::: Data listing :::
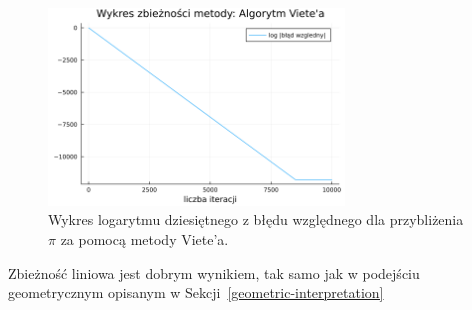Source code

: \begin{figure}[!h]\centering
    \renewcommand{\figurename}{Wykres}
    \includegraphics[width=0.7\textwidth]{../prog/viete_log_error.png}
    \caption{Wykres logarytmu dziesiętnego z błędu względnego dla przybliżenia $\pi$ za pomocą metody Viete'a.}
    \label{viete-error}
\end{figure}

Zbieżność liniowa jest dobrym wynikiem, tak samo jak w podejściu geometrycznym opisanym w Sekcji~\ref{geometric-interpretation}
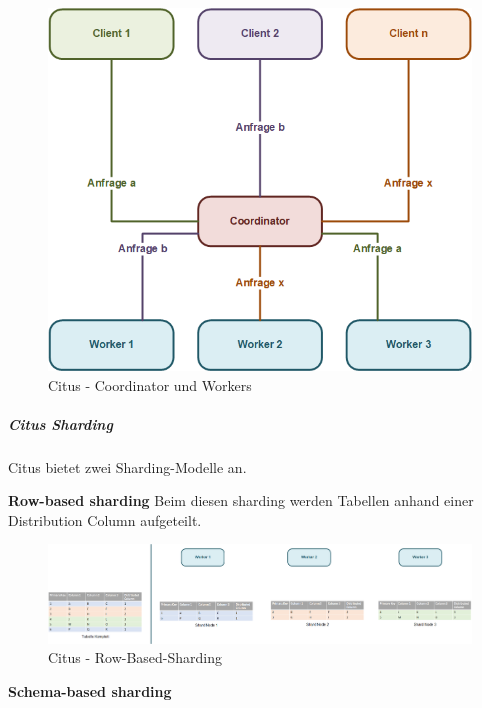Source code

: \begin{flushleft}
\begin{flushleft}
\begin{figure}[H]
            \includegraphics[width=0.75\linewidth]{source/implementation/evaluation/postgresql_ha_solutions/stackgres/citus_coordinator_worker}
            \caption{Citus - Coordinator und Workers}
            \label{fig:citus_coordinator_worker}
        \end{figure}
    \end{flushleft}
    \begin{flushleft}
        \subparagraph{Citus Sharding}
        \label{subpar:citus_sharding}
        Citus bietet zwei Sharding-Modelle an.
        \begin{flushleft}
            \textbf{Row-based sharding}
            Beim diesen sharding werden Tabellen anhand einer Distribution Column aufgeteilt. \cite{2Y5FA36C, FDUUL9IM}
            \begin{figure}[H]
                \centering
                \includegraphics[width=0.8\linewidth]{source/implementation/evaluation/postgresql_ha_solutions/stackgres/citus_row-based-sharding}
                \caption{Citus - Row-Based-Sharding}
                \label{fig:citus_row-based-sharding}
            \end{figure}
        \end{flushleft}
        \begin{flushleft}
            \textbf{Schema-based sharding}
            \begin{figure}[H]
                \centering

\end{figure}
\end{flushleft}
\end{flushleft}
\end{flushleft}
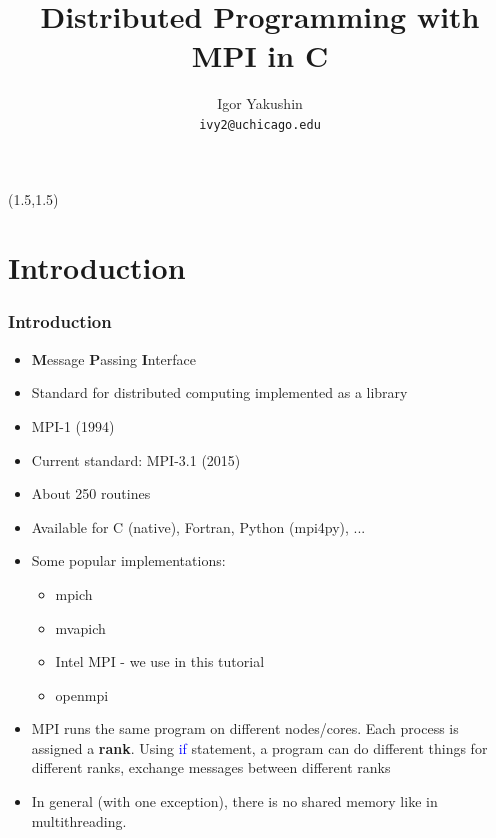\documentclass{beamer}
\title{\huge{Distributed Programming with MPI in C}}
\author{Igor Yakushin \\ \texttt{ivy2@uchicago.edu}}
\newcommand{\RCCLogo}{
\begin{textblock}{14}(1.5,1.5)
  \pgfuseimage{logo_rcc}
\end{textblock}
}
\begin{document}



\begin{frame}
\RCCLogo
\titlepage
\end{frame}

\section{Introduction}
\begin{frame}[fragile]
  \frametitle{Introduction}

\begin{itemize}
\item {\color{mycolordef}\textbf{M}}essage {\color{mycolordef}\textbf{P}}assing {\color{mycolordef}\textbf{I}}nterface
\item Standard for distributed computing implemented as a library
\item MPI-1 (1994)
\item Current standard: MPI-3.1 (2015)
\item About 250 routines
\item Available for C (native), Fortran, Python (mpi4py), ...
\item Some popular implementations:
  \begin{itemize}
    \item mpich
    \item mvapich
    \item Intel MPI - we use in this tutorial
    \item openmpi
  \end{itemize}
\item MPI runs the same program on different nodes/cores. Each process is assigned a  {\color{mycolordef}\textbf{rank}}. 
  Using \textcolor{blue}{if} statement, a program can do different things for different ranks, exchange messages between different ranks
\item In general (with one exception), there is no shared memory like in multithreading.
\end{itemize}

\end{frame}
\end{document}
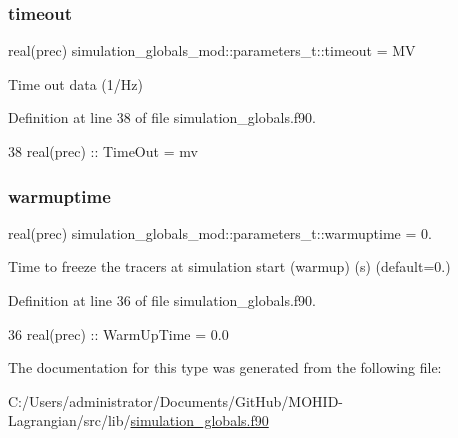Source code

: \subsubsection{\texorpdfstring{timeout}{timeout}}
{\footnotesize\ttfamily real(prec) simulation\+\_\+globals\+\_\+mod\+::parameters\+\_\+t\+::timeout = MV\hspace{0.3cm}{\ttfamily [private]}}



Time out data (1/\+Hz) 



Definition at line 38 of file simulation\+\_\+globals.\+f90.


\begin{DoxyCode}
38         \textcolor{keywordtype}{real(prec)} :: TimeOut = mv          
\end{DoxyCode}
\mbox{\label{structsimulation__globals__mod_1_1parameters__t_aed7511e2225ac602d053476e4688d49a}} 
\subsubsection{\texorpdfstring{warmuptime}{warmuptime}}
{\footnotesize\ttfamily real(prec) simulation\+\_\+globals\+\_\+mod\+::parameters\+\_\+t\+::warmuptime = 0.\hspace{0.3cm}{\ttfamily [private]}}



Time to freeze the tracers at simulation start (warmup) (s) (default=0.) 



Definition at line 36 of file simulation\+\_\+globals.\+f90.


\begin{DoxyCode}
36         \textcolor{keywordtype}{real(prec)} :: WarmUpTime = 0.0
\end{DoxyCode}


The documentation for this type was generated from the following file\+:\begin{DoxyCompactItemize}
\item 
C\+:/\+Users/administrator/\+Documents/\+Git\+Hub/\+M\+O\+H\+I\+D-\/\+Lagrangian/src/lib/\mbox{\hyperlink{simulation__globals_8f90}{simulation\+\_\+globals.\+f90}}\end{DoxyCompactItemize}
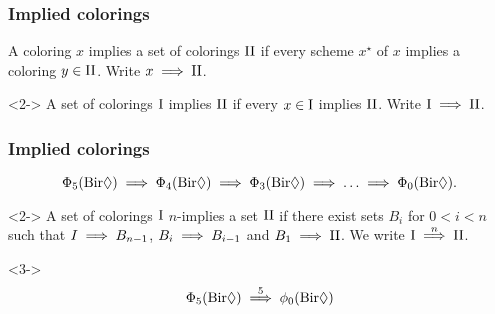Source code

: \begin{frame}
    \frametitle{Implied colorings}

    \begin{definition}
        A coloring $x$ implies a set of colorings $\text{II}$ if every scheme $x^\star$ of $x$ implies a coloring $y \in \text{II}$. Write $x \implies \text{II}$.
    \end{definition}
    
    \begin{definition}<2->
        A set of colorings $\text{I}$ implies $\text{II}$ if every $x \in \text{I}$ implies $\text{II}$. Write $\text{I} \implies \text{II}$.
    \end{definition}

\end{frame}

\begin{frame}
    \frametitle{Implied colorings}
    \begin{equation}
        \Phi_5(\text{Bir}\Diamond) \implies \Phi_4(\text{Bir}\Diamond) \implies \Phi_3(\text{Bir}\Diamond) \implies \ldots \implies \Phi_0(\text{Bir}\Diamond).
    \end{equation}
    \begin{definition}<2->
        A set of colorings $\text{I}$ $n$-implies a set $\text{II}$ if there exist sets $B_i$ for $0 < i < n$ such that $I \implies B_{n-1}$, $B_i \implies B_{i-1}$ and $B_1 \implies \text{II}$. We write $\text{I} \stackrel{n}{\implies} \text{II}$.
    \end{definition}

    \begin{example}<3->
        \begin{equation}
            \Phi_5(\text{Bir}\Diamond) \stackrel{5}{\implies} \phi_0(\text{Bir}\Diamond)
        \end{equation}
    \end{example}

\end{frame}

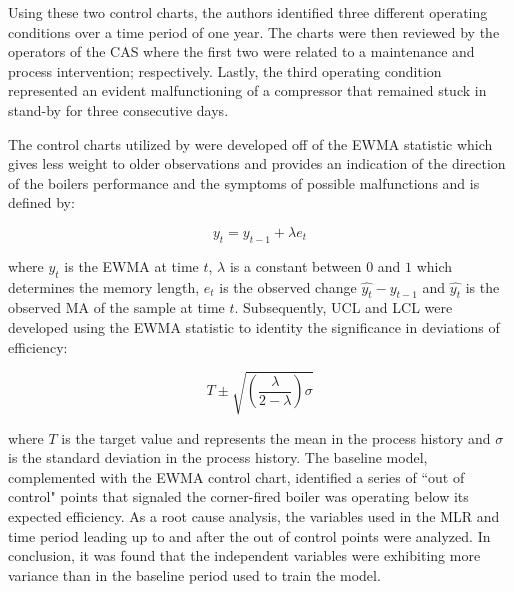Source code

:Using these two control charts, the authors identified three different operating conditions over a time period of one year. The charts were then reviewed by the operators of the CAS where the first two were related to a maintenance and process intervention; respectively. Lastly, the third operating condition represented an evident malfunctioning of a compressor that remained stuck in stand-by for three consecutive days.

The control charts utilized by \cite{boiler} were developed off of the \ac{EWMA} statistic which gives less weight to older observations and provides an indication of the direction of the boilers performance and the symptoms of possible malfunctions and is defined by:

\begin{equation}
    y_t = y_{t-1} + \lambda e_t
\end{equation}

where $y_t$ is the EWMA at time $t$, $\lambda$ is a constant between $0$ and $1$ which determines the memory length, $e_t$ is the observed change $\hat{y_t} - y_{t-1}$ and $\hat{y_t}$ is the observed MA of the sample at time $t$. Subsequently, UCL and LCL were developed using the EWMA statistic to identity the significance in deviations of efficiency:

\begin{equation}
    T \pm \sqrt{(\frac{\lambda}{2 - \lambda})\sigma}
\end{equation}

where $T$ is the target value and represents the mean in the process history and $\sigma$ is the standard deviation in the process history. The baseline model, complemented with the EWMA control chart, identified a series of ``out of control" points that signaled the corner-fired boiler was operating below its expected efficiency. As a root cause analysis, the variables used in the MLR and time period leading up to and after the out of control points were analyzed. In conclusion, it was found that the independent variables were exhibiting more variance than in the baseline period used to train the model.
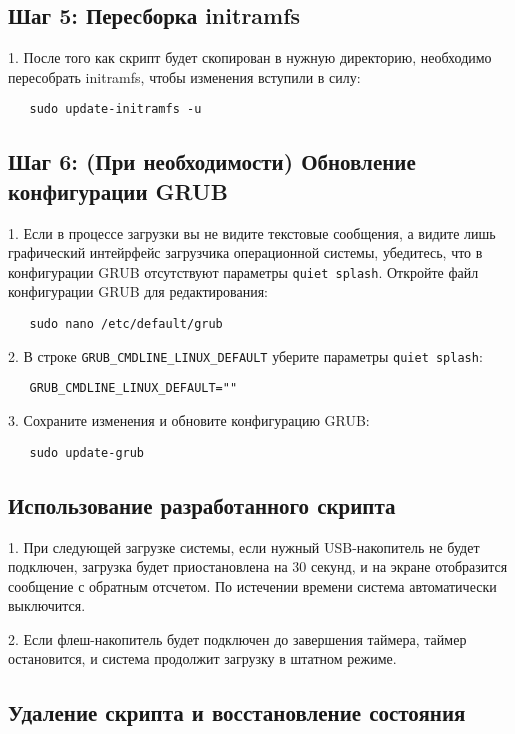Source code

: \documentclass[12pt]{article}
\begin{document}
\subsection*{Шаг 5: Пересборка initramfs}

1. После того как скрипт будет скопирован в нужную директорию, необходимо пересобрать initramfs, чтобы изменения вступили в силу:
   \begin{verbatim}
   sudo update-initramfs -u
   \end{verbatim}

\subsection*{Шаг 6: (При необходимости) Обновление конфигурации GRUB}

1. Если в процессе загрузки  вы не видите текстовые сообщения, а видите лишь графический интейрфейс загрузчика операционной системы, убедитесь, что в конфигурации GRUB отсутствуют параметры \texttt{quiet splash}. Откройте файл конфигурации GRUB для редактирования:
   \begin{verbatim}
   sudo nano /etc/default/grub
   \end{verbatim}

2. В строке \texttt{GRUB\_CMDLINE\_LINUX\_DEFAULT} уберите параметры \texttt{quiet splash}:
   \begin{verbatim}
   GRUB_CMDLINE_LINUX_DEFAULT=""
   \end{verbatim}

3. Сохраните изменения и обновите конфигурацию GRUB:
   \begin{verbatim}
   sudo update-grub
   \end{verbatim}

\subsection*{Использование разработанного скрипта}

1. При следующей загрузке системы, если нужный USB-накопитель не будет подключен, загрузка будет приостановлена на 30 секунд, и на экране отобразится сообщение с обратным отсчетом. По истечении времени система автоматически выключится.

2. Если флеш-накопитель будет подключен до завершения таймера, таймер остановится, и система продолжит загрузку в штатном режиме.

\subsection*{Удаление скрипта и восстановление состояния}
\end{document}
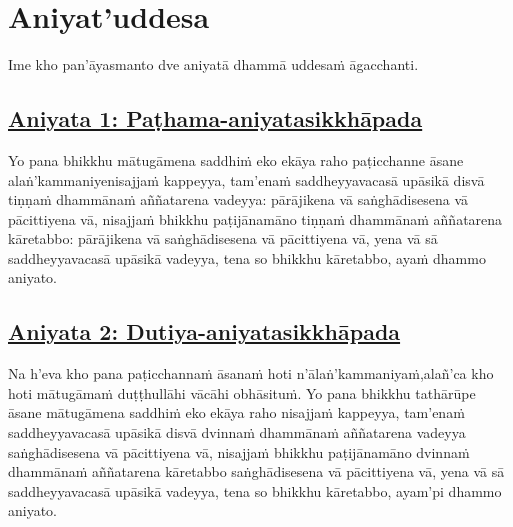 
\section{Aniyat'uddesa}
\label{aniy}

\begin{intro}
	Ime kho pan'āyasmanto dve aniyatā dhammā uddesaṁ āgacchanti.
\end{intro}

\subsection*{\hyperref[unc1]{Aniyata 1: Paṭhama-aniyatasikkhāpada}}
\label{aniy1}

Yo pana bhikkhu mātugāmena saddhiṁ eko ekāya raho paṭicchanne āsane alaṅ'kammaniye\makeatletter\hyperlink{endnote114-appendix}\makeatother \thinspace nisajjaṁ kappeyya, tam'enaṁ saddheyyavacasā upāsikā disvā tiṇṇaṁ dhammānaṁ aññatarena vadeyya: pārājikena vā saṅghādisesena vā pācittiyena vā, nisajjaṁ bhikkhu paṭijānamāno tiṇṇaṁ dhammānaṁ aññatarena kāretabbo: pārājikena vā saṅghādisesena vā pācittiyena vā, yena vā sā saddheyyavacasā upāsikā vadeyya, tena so bhikkhu kāretabbo, ayaṁ dhammo aniyato.



\subsection*{\hyperref[unc2]{Aniyata 2: Dutiya-aniyatasikkhāpada}}
\label{aniy2}

Na h'eva kho pana paṭicchannaṁ āsanaṁ hoti n'ālaṅ'kammaniyaṁ,\makeatletter\hyperlink{endnote115-appendix}\makeatother \thinspace alañ'ca kho hoti mātugāmaṁ duṭṭhullāhi vācāhi obhāsituṁ. Yo pana bhikkhu tathārūpe āsane mātugāmena saddhiṁ eko ekāya raho nisajjaṁ kappeyya, tam'enaṁ saddheyyavacasā upāsikā disvā dvinnaṁ dhammānaṁ aññatarena vadeyya saṅghādisesena vā pācittiyena vā, nisajjaṁ bhikkhu paṭijānamāno dvinnaṁ dhammānaṁ aññatarena kāretabbo saṅghādisesena vā pācittiyena vā, yena vā sā saddheyyavacasā upāsikā vadeyya, tena so bhikkhu kāretabbo, ayam'pi dhammo aniyato.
:::
> _Goal of the exercise_:
Copy the lines above exactly, beginning at the line that has "in this tutorial" and stopping after the line that has "like in multithreading.", and omit the rest.

> _Written response_:
    \item Intel MPI - we use in this tutorial
    \item openmpi
  \end{itemize}
\item MPI runs the same program on different nodes/cores. Each process is assigned a  {\color{mycolordef}\textbf{rank}}. 
  Using \textcolor{blue}{if} statement, a program can do different things for different ranks, exchange messages between different ranks
\item In general (with one exception), there is no shared memory like in multithreading.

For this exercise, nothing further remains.